Le mental prime sur la technique. Voilà une anecdote qui illustrera cet aphorisme: « Un jour, un célèbre maître de sabre, Tsukahara Bokuden, voulut mettre ses fils à l'épreuve. Pour commencer, il fit appeler Hikoshiro, l'aîné des trois. En ouvrant la porte du coude, celui-ci la trouva plus lourde qu'à l'accoutumée et, en passant la main sur la tranche supérieure de la porte, constata qu'on avait disposé, en équilibre, un lourd appui-tête en bois. Il l'enleva, entra puis le remit exactement comme il l'avait trouvé. Bokuden fit alors venir son fils cadet, Hikogoro. Quand celui-ci poussa la porte, l'appui-tête tomba mais il le rattrapa en vol et le remit à sa place. Bokuden fit enfin appeler Hikoroku, son benjamin, le meilleur, et de loin, au maniement du sabre. Le jeune homme poussa puissamment la porte et l'appui-tête tomba, heurtant son chignon. En un éclair, il dégaina le sabre court qu'il portait à la ceinture et trancha l'objet avant qu'il ne touchât le tatami. À ses trois fils, Bokuden déclara: « C'est toi, Hikoshiro, qui transmettra notre méthode de maniement du sabre. Toi, Hikogoro, en t'entraînant ardemment, peut-être égaleras-tu, un jour, ton frère. Quant à toi, Hikoroku, tu conduiras certainement un jour notre école à sa perte et attireras l'opprobre sur ton patronyme. Je ne peux pas donc m'offrir le luxe de garder un individu aussi imprudent dans mes rangs. » Sur ces vertes paroles, il le désavoua. Cela illustre parfaitement l'importance accrue des facultés mentales sur les facultés techniques.
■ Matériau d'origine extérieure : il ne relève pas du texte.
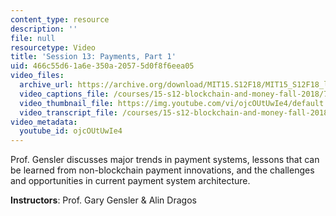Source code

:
 ```yaml
---
content_type: resource
description: ''
file: null
resourcetype: Video
title: 'Session 13: Payments, Part 1'
uid: 466c55d6-1a6e-350a-2057-5d0f8f6eea05
video_files:
  archive_url: https://archive.org/download/MIT15.S12F18/MIT15_S12F18_lec13_300k.mp4
  video_captions_file: /courses/15-s12-blockchain-and-money-fall-2018/75df00c4127e5a7d8804978f501039a0_ojcOUtUwIe4.vtt
  video_thumbnail_file: https://img.youtube.com/vi/ojcOUtUwIe4/default.jpg
  video_transcript_file: /courses/15-s12-blockchain-and-money-fall-2018/eb88229d73cbdbca68b362c3f6f90edf_ojcOUtUwIe4.pdf
video_metadata:
  youtube_id: ojcOUtUwIe4
---
```


Prof. Gensler discusses major trends in payment systems, lessons that can be learned from non-blockchain payment innovations, and the challenges and opportunities in current payment system architecture.

**Instructors**: Prof. Gary Gensler & Alin Dragos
L'esprit doit être libre. Meng Tsu évoque la quête de l'esprit « perdu » pour mettre un terme à l'errance spirituelle. Lorsque notre chien, notre chat ou nos poules se perdent, nous remuons ciel et terre pour les retrouver et les ramener à la maison, mais il déplore que lorsque notre esprit (qui dirige notre corps) s'égare pour finir par se perdre totalement, nous n'essayons même pas de le remettre sur le droit chemin. À l'inverse, Shao Yung soutient que l'esprit a besoin de se perdre : si l'on attache l'esprit tel un chat en laisse, il perdra sa liberté de mouvement. Utilisez l'esprit à bon escient, laissez-le explorer à sa guise, ne le laissez pas s'attacher ou s'enfermer dans un carcan. Les néophytes exercent souvent un contrôle trop pesant sur leur mental, ils craignent de s'ouvrir au monde et de laisser leur esprit courir librement. Au cours de l'apprentissage, il est préférable de suivre les consignes édictées par Meng Tzu dans un premier temps pour, dans un second temps, libérer l'esprit comme préconisé par Shao Yung.
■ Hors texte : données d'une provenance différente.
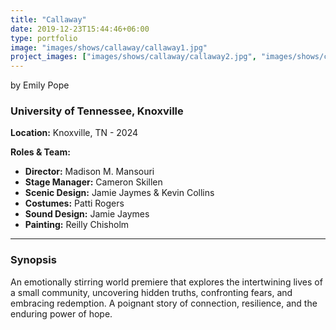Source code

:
 ```yaml
---
title: "Callaway"
date: 2019-12-23T15:44:46+06:00
type: portfolio
image: "images/shows/callaway/callaway1.jpg"
project_images: ["images/shows/callaway/callaway2.jpg", "images/shows/callaway/callaway3.jpg"]
---
```


by Emily Pope

### University of Tennessee, Knoxville
**Location:** Knoxville, TN - 2024  

**Roles & Team:**  
- **Director:** Madison M. Mansouri  
- **Stage Manager:** Cameron Skillen  
- **Scenic Design:** Jamie Jaymes & Kevin Collins  
- **Costumes:** Patti Rogers  
- **Sound Design:** Jamie Jaymes  
- **Painting:** Reilly Chisholm  

---

### Synopsis
An emotionally stirring world premiere that explores the intertwining lives of a small community, uncovering hidden truths, confronting fears, and embracing redemption. A poignant story of connection, resilience, and the enduring power of hope.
Calamité est fille de non-vigilance. Combien d'accidents sont imputables à la négligence, à l'étourderie... Le moindre relâchement de l'attention peut réduire à néant les efforts de préparation et de recherche effectuées au préalable, si approfondis soient-ils. En combat, une « préparation bâclée » équivaut à un « désastre »; pour ne pas arriver à de tels extrêmes, nous devrions constamment analyser nos actes et faire montre de beaucoup de circonspection en matière de méthodologie.
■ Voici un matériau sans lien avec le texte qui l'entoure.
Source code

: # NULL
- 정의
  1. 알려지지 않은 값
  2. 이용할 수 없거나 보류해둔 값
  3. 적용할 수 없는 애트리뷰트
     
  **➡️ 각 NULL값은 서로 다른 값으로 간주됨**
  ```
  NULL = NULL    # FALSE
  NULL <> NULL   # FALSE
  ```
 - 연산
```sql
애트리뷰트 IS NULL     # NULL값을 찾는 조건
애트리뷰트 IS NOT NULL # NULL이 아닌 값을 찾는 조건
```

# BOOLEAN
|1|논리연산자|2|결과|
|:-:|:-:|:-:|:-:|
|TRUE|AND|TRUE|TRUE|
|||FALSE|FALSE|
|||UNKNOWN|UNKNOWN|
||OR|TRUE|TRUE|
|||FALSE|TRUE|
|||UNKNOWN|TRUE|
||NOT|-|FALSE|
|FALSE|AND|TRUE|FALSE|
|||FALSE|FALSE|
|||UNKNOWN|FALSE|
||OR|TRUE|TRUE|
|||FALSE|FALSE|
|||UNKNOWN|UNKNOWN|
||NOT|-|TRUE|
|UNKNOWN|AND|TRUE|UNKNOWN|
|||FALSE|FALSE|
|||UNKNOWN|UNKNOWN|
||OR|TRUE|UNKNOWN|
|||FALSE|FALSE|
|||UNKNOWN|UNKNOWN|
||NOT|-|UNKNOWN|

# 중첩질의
La pratique du karaté ne saurait se cantonner au seul dojo. L'objectif du karaté est de polir et nourrir à la fois le corps et l'esprit; s'il commence au dojo au cours de la pratique, ce travail ne doit pas s'interrompre en fin d'entraînement. Il faut pratiquer continuellement, dans tous les actes de la vie quotidienne. Une alimentation déséquilibrée, un abus de boisson, des habitudes nuisibles à la santé en général auront des répercussions certaines sur la pratique au dojo. Ils fatigueront à la fois le corps et l'esprit et détourneront l'adepte du dessein ultime de la pratique.
Le karaté est la quête d'une vie entière. La voie du karaté est sans fin, et c'est la raison pour laquelle un pratiquant sincère pratiquera jusqu'à son dernier souffle. Dans Hagakure, le seigneur Yagyu déclarait qu'il ne savait pas comment défaire les autres, mais qu'il savait comment l'emporter sur lui-même: être meilleur aujourd'hui qu'hier et meilleur demain qu'aujourd'hui. C'est-à-dire, travailler sans relâche et jusqu'au dernier souffle pour sans cesse progresser. La voie véritable est infinie.
La voie du karaté se retrouve en toute chose, et c'est là le secret de sa beauté intrinsèque. Un coup, de poing ou de pied, asséné ou encaissé, peut signifier vie ou mort. Telle est la doctrine au cœur du karaté-do. Si chaque domaine de la vie est abordé avec un tel sérieux, épreuves et difficultés peuvent être dépassées. Si un pratiquant affronte chaque difficulté en ayant le sentiment que sa vie entière est en jeu, il réalisera l'étendue de ses propres ressources.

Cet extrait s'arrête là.